The JSON file above contains the profile information for the top 1000 players in the US. This includes their name, rank, trophy count, etc. But what we're looking for particularly is their player tag. Every player in _Clash Royale_ has a unique battletag. This is important because to get data about a player's match history using the "players" endpoint on the CR API, we need to use a player tag as a parameter. In this next cell, I am isolating every players' tag into a single column, so that we may use it later to request each player's match history.
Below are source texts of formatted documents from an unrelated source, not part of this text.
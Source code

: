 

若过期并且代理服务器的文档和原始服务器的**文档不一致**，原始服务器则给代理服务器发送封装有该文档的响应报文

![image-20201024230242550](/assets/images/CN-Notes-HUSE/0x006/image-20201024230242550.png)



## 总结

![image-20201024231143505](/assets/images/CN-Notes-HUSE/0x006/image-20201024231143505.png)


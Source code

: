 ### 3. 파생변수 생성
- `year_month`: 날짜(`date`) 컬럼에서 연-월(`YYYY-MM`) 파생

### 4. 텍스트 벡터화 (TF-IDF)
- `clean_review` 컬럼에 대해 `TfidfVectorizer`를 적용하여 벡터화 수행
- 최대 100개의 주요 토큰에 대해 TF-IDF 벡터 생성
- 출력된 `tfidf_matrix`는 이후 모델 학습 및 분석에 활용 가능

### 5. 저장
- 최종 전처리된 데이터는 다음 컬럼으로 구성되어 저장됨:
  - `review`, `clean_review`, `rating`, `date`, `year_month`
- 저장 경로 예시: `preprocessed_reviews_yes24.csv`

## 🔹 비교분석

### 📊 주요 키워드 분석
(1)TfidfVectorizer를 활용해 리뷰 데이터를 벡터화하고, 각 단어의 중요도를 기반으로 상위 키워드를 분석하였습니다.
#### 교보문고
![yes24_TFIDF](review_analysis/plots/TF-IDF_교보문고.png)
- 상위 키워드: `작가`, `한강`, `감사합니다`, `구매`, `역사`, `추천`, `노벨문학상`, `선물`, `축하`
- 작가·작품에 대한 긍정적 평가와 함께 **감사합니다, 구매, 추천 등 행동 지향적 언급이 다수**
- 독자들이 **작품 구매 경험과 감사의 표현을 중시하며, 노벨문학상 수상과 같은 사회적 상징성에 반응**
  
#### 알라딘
_Note_: Usually playertags begin with "%" followed by a letter but it needs to be URL encoded to be used as a parameter for the "players" endpoint.

In [4]:
#create a dataframe from the top 1000 player stats
topUS1 = json_normalize(topUS['items'])
#topUS1

#isolate their tags
topUS_tags = topUS1['tag']
topUS_tags = topUS_tags.str.replace('#','%23')
topUS_tags = topUS_tags[:100]
topUS_tags = topUS_tags.reset_index(drop=True)
topUS_tags

0      %23J8R89YC8
1       %23LRYQU2V
2      %232YGQVGQ9
3      %23J2Q2YQC9
4     %23828JPJQU8
          ...     
95     %23GQJY00YP
96       %23RG82QV
97       %23GL9C8C
98    %232YR8PRY0J
99     %232LGVLLYC
Name: tag, Length: 100, dtype: object

## Transformation

So now that we have a way to acquire the data in json format, it would be too memory-intensive to download all these entries and then filter them for the information we want. Instead, I apply a couple functions to the data we requested first. As you will see, the entirety of this section can be written as one big function, but for the purpose of bug testing I decided it was better to keep them separate. I really like using Jupyter Notebook because it lets me functionally isolate each part for bug testing :)


### battlelog
Request data from the "battlelog" endpoint of the Clash Royale API. 
Returns battles as a json of their data.

In [5]:
#function to get a single person's battlelog as a json
def battlelog(tag):
    req = requests.get("https://api.clashroyale.com/v1/players/" + tag + "/battlelog", headers=headers)
    battles = req.json()
    return battles

This is my playertag! For this portion, I'll just be using my battle history as an example of what these functions do. I play this game too much :)

In [7]:
my_data = battlelog("%23J8R89YC8")#battlelog("%23Y9R22RQ2")
my_data

[{'type': 'PvP',
  'battleTime': '20211119T192706.000Z',
  'isLadderTournament': False,
  'arena': {'id': 54000058, 'name': 'Legendary Arena'},
  'gameMode': {'id': 72000044, 'name': 'Ladder_GoldRush'},
  'deckSelection': 'collection',
  'team': [{'tag': '#J8R89YC8',
    'name': 'Hunter',
    'startingTrophies': 7881,
    'trophyChange': -30,
    'crowns': 0,
    'kingTowerHitPoints': 5018,
    'princessTowersHitPoints': [2762],
    'clan': {'tag': '#8YLJ8UL2', 'name': 'Spacestation', 'badgeId': 16000166},
    'cards': [{'name': 'Ice Wizard',
      'id': 26000023,
      'level': 6,
      'starLevel': 1,
      'maxLevel': 6,
      'iconUrls': {'medium': 'https://api-assets.clashroyale.com/cards/300/W3dkw0HTw9n1jB-zbknY2w3wHuyuLxSRIAV5fUT1SEY.png'}},
     {'name': 'Knight',
      'id': 26000000,
      'level': 14,
      'starLevel': 3,
      'maxLevel': 14,
      'iconUrls': {'medium': 'https://api-assets.clashroyale.com/cards/300/jAj1Q5rclXxU9kVImGqSJxa4wEMfEhvwNQ_4jiGUuqg.png'}},
     

### cards
Converts json from battlelog function to a DataFrame of the two players' decks and the winner. First selects games that were played that match the gamemode we will be using as our sample space. In the analysis portion of this project, I explain why I only look at a certain type of gamemode (for balancing reasons).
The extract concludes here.